Special attention is paid to the technical and economic implementation of the processes.
To date, many of these processes have been based on simple correlations that cannot always meet modern requirements in terms of safety, product quality, energy demand, and fluctuating boundary conditions (energy transition, recycling of valuable materials).
The aim of the research is to clarify the complex interaction behind the apparatus design, material and energy transport in more detail experimentally (fluid dynamic measurement methods) and by means of Computational Fluid Dynamics (CFD), and at the same time to lay a foundation for the digitalization of process engineering plants. In addition, application-related fields such as the purification of rare earths from batteries (extraction, membrane processes), methanol synthesis and the purification of wastewater streams by membrane distillation play a significant role in current and future research.
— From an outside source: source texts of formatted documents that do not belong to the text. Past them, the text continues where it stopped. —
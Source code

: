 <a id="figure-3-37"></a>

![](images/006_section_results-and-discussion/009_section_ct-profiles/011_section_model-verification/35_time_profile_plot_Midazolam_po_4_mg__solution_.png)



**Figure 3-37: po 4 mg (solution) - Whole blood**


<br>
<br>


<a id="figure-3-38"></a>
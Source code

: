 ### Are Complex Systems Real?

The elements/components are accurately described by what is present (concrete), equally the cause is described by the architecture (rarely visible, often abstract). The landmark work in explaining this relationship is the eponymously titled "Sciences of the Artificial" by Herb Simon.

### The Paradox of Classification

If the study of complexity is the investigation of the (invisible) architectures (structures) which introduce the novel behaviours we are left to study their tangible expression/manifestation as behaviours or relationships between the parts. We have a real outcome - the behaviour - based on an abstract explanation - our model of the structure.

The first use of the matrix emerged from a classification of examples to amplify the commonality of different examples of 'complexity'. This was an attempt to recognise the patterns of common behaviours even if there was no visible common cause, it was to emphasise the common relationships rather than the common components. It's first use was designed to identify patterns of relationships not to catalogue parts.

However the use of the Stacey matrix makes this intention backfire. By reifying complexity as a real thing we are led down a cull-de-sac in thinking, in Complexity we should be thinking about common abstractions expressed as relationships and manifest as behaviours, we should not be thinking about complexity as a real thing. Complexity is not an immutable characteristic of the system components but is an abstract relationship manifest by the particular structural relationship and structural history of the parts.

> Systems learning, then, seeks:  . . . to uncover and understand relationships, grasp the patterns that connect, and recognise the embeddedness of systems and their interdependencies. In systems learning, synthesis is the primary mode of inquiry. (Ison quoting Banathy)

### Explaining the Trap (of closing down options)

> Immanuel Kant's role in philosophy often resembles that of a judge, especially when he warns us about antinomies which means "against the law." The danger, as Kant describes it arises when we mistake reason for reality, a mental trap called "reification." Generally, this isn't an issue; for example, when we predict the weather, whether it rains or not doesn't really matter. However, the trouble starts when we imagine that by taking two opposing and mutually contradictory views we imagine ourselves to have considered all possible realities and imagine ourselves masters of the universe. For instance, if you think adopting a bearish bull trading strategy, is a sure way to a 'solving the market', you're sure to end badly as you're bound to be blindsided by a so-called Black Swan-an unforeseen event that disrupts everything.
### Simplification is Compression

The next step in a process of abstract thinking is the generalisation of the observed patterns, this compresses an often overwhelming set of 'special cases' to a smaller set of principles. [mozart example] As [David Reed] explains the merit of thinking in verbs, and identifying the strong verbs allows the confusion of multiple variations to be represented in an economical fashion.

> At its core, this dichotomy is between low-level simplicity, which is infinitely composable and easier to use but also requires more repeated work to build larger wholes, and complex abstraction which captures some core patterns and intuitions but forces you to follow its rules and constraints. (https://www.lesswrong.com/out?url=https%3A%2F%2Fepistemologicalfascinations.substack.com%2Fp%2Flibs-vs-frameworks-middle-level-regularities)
Digitalization in the chemical industry will only be possible in the future with a better understanding of the local phenomena in chemical apparatus. If this is achieved, optimization of chemical processes is possible, and more efficient and sustainable processes can be planned or designed.
However, this requires an improvement of the current model design, especially for multiphase systems, away from one-dimensional models towards an isolated consideration of hydrodynamics, particle size as well as mass transport.
To achieve this, a complex integration of measurement techniques as well as simultaneous acquisition of the core parameters (particle size, concentration change, velocities) will be necessary, a corresponding modeling of the unknowns, as well as a mapping of single phenomena by isolated experiments. This can only be achieved by an interdisciplinary approach.